Al centro della vicenda narrata c’è Honey O’Donahue, investigatrice privata che si aggira per le strade polverose della californiana Bakersfield e che alterna le indagini per i propri clienti ad abbuffate a base di sesso smodato con varie compagne occasionali. Quando un incidente mortale (ma per nulla accidentale) di una coppia di perfetti nessuno la coinvolge in maniera del tutto casuale, questo private eye in tacchi a spillo con auto sportiva vintage di corredo si trova a indagare su una setta di fanatici che pendono dalle labbra di un sedicente sacerdote, il carismatico ma delinquenziale padre Dean, anch’egli affetto da bulimia sessuale e col vizietto del traffico di sostanze non proprio legali. Se questo poi non bastasse, nella vita già abbastanza burrascosa della detective irrompono a gamba tesa prima un anziano genitore cui la virago non ha mai perdonato un’infanzia di abusi, ma soprattutto una poliziotta con la quale dà vita a una bollente relazione destinata a sfociare in un bagno di sangue. Ciò non ostante, divisa tra ufficio, casa e chiesa, Honey finisce però col mettere a cuccia i cattivoni da fumetto hard boiled, senza rimetterci nulla o quasi.
Se è vero che nel cinema dei fratelli Coen le donne hanno spesso il ruolo di mine vaganti capaci di influenzare in vari modi e misure le vite tribolate degli sventurati che ne incrociano i tragitti esistenziali, in questo pasticcio ambizioso in cui c’è un mix fumoso di tutto e di più senza vera sostanza il meno intellettuale e sofisticato dei due fratelli sembra voglia ribaltare la formula vincente di tanti film del passato: invece di partire da uomini spiazzati dall’irrompere di femmine fatali nelle proprie vite, questa volta la prospettiva da cui Ethan Coen guarda la sua storia è quella della protagonista, convertendola in motore mobile il cui agire innesca tutti gli snodi di una sceneggiatura pensata e scritta per strizzare l’occhio u una certa fetta di pubblico femminile per esserne in qualche modo assolto.

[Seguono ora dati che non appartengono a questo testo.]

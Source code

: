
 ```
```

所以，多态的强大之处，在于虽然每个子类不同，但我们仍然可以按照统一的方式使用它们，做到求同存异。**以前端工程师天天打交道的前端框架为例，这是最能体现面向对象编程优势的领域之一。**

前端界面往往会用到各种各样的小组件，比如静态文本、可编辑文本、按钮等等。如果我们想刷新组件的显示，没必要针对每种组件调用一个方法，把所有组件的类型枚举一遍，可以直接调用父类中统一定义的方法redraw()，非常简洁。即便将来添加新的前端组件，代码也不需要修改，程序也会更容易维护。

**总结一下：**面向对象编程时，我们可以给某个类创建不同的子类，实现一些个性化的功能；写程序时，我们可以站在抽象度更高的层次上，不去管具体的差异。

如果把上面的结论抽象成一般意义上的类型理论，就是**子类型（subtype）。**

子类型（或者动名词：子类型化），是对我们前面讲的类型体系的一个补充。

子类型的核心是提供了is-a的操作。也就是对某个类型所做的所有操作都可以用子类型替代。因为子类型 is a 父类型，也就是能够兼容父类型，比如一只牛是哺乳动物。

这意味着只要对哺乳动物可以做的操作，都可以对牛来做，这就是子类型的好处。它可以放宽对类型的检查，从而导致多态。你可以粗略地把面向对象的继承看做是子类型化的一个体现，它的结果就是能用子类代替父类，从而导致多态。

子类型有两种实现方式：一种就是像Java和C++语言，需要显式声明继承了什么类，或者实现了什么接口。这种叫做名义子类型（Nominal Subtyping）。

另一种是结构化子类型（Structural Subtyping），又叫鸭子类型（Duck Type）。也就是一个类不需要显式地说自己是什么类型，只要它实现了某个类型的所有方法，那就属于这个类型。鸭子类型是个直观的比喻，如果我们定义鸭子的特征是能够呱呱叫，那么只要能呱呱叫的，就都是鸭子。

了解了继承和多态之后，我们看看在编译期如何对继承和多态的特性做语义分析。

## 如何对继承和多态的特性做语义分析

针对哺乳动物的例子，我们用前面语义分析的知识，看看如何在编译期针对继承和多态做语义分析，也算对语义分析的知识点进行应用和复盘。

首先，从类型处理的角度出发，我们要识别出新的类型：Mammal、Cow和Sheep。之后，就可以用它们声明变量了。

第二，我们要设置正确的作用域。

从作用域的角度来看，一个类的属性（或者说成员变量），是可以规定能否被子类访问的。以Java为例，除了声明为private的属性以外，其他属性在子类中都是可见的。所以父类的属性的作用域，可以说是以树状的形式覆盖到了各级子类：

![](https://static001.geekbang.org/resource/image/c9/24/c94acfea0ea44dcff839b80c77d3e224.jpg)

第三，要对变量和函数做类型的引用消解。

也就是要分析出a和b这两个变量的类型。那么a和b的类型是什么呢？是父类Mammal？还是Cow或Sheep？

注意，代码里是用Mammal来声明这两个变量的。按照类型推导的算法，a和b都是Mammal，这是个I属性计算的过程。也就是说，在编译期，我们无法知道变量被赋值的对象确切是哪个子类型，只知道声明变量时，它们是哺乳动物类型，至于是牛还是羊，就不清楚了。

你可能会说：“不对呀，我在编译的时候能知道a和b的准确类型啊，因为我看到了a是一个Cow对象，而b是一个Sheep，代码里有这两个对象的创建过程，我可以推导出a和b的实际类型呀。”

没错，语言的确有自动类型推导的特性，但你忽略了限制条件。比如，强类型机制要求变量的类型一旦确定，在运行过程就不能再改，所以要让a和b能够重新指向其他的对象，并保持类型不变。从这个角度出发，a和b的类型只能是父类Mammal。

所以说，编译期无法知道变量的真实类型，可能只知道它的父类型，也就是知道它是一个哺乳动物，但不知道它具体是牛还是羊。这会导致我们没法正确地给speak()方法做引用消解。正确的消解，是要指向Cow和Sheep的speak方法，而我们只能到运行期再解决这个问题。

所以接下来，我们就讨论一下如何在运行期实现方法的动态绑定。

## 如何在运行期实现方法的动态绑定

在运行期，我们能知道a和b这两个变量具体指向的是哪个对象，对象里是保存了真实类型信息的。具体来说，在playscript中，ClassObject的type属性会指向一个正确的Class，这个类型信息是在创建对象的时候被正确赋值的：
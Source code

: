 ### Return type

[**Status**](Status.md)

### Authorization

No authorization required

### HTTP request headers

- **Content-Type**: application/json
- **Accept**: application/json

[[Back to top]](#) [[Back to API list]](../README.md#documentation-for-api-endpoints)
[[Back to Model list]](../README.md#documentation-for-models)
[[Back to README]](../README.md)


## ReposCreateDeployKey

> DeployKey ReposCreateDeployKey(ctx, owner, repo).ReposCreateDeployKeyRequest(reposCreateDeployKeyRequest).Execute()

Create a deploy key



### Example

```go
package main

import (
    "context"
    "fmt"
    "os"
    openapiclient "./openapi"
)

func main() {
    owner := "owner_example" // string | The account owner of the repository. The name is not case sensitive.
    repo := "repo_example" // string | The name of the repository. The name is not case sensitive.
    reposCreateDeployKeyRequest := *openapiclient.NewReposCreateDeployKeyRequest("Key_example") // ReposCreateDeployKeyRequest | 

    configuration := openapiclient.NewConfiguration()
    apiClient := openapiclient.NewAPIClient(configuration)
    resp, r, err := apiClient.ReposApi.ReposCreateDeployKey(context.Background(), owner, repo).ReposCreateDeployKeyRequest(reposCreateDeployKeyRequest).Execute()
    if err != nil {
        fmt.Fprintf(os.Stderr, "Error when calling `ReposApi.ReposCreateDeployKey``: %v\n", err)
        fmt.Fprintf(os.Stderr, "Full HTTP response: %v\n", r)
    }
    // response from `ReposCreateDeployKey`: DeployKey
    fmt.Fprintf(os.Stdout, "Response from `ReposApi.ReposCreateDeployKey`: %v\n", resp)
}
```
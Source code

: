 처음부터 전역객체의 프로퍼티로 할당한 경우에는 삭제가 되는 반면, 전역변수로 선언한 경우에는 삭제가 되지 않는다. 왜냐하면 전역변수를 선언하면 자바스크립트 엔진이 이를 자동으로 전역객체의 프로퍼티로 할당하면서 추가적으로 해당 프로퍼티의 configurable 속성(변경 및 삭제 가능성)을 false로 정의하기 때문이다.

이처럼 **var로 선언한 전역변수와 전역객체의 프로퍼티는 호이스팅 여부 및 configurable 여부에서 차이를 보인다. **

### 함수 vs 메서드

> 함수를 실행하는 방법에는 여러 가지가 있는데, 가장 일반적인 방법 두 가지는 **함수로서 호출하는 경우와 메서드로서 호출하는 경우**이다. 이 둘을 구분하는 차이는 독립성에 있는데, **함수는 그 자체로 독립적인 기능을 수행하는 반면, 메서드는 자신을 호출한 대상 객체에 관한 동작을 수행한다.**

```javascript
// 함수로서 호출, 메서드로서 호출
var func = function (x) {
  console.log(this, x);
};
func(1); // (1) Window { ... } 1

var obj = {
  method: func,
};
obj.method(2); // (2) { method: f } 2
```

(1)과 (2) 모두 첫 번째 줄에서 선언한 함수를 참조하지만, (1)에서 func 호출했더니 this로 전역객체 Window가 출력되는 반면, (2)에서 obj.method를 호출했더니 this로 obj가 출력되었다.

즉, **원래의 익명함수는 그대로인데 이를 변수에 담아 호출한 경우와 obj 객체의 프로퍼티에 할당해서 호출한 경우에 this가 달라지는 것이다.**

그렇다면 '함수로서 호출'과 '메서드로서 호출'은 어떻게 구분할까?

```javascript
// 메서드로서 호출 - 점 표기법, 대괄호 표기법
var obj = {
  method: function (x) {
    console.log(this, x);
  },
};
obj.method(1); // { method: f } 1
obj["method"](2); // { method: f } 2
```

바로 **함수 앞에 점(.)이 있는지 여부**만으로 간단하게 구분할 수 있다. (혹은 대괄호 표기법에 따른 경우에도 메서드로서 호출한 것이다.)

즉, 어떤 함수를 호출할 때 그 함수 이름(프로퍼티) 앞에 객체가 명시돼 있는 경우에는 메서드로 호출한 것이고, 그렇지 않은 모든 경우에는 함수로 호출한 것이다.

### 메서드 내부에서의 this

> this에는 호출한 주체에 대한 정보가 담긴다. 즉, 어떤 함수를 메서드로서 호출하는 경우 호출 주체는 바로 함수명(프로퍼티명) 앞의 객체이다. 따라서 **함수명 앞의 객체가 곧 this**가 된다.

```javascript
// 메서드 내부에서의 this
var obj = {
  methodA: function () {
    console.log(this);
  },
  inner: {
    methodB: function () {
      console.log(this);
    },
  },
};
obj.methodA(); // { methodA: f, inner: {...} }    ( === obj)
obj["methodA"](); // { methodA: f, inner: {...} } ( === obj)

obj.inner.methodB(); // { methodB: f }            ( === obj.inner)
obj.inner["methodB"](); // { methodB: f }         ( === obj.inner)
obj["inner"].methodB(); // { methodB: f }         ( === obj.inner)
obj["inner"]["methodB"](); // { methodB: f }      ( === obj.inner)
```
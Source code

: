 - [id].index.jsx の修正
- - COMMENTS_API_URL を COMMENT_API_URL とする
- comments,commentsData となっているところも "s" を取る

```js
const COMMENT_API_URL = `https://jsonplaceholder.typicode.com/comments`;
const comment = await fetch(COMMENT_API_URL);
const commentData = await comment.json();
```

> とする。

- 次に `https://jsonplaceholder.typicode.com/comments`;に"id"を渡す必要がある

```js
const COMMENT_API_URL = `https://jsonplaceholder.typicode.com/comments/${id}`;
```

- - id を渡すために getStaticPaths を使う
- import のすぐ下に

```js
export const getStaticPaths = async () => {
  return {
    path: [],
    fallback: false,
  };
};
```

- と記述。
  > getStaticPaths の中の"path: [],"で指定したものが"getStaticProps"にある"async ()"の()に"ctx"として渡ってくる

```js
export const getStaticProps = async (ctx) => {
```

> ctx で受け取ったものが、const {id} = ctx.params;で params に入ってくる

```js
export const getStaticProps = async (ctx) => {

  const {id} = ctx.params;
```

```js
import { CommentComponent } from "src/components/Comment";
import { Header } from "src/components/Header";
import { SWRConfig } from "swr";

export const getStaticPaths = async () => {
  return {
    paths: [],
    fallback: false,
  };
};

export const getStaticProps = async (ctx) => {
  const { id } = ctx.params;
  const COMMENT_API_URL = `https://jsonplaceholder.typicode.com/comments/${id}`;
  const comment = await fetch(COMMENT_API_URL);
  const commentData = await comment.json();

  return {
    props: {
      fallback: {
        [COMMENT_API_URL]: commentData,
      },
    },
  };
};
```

Fatte salve le buone intenzioni e al netto comunque di una programmatica intenzione di assecondare talune mode culturali del momento, il risultato finale di questa sgangherata commedia queer non è però quello che forse il suo autore si augurava: e cioè rivisitare un genere assai congeniale tanto a lui quanto al fratello quale il thriller ridisegnandone i canoni coi toni della commedia gore in technicolor emotivo. Ma tra esagerazioni di ogni tipo, sequenze macabre alternate a tripudi orgiastici ai limiti della pornografia, Honey Don’t finisce col fallire nel proprio intento di disegnare un ritratto di donna emancipata in toto e capace di imporre la propria traboccante (omo)sessualità sull’universo testosteronico dei villain del sesso ormai forte solo a parole. E se lo storcere il naso può forse parere reazione eccessiva, la severità del giudizio sta proprio nel nome di Ethan Coen e di quello che il suo cinema ha rappresentato per tutti gli anni in cui il sodalizio col fratello maggiore ha prodotto capolavori a raffica. Non è facile accettare che la creatività geniale di quella coppia formidabile venga ridotta a un bignami di tic posticci e autoreferenziali, in cui tutto è forzato e fasullo e nemmeno l’avere a disposizione due fuoriclasse come Margaret Qualley e Chris Evans per i ruoli dei protagonisti ha regalato un salvagente a un’operazione che ci si augura possa solo essere ricordata come uno sfortunato incidente di percorso.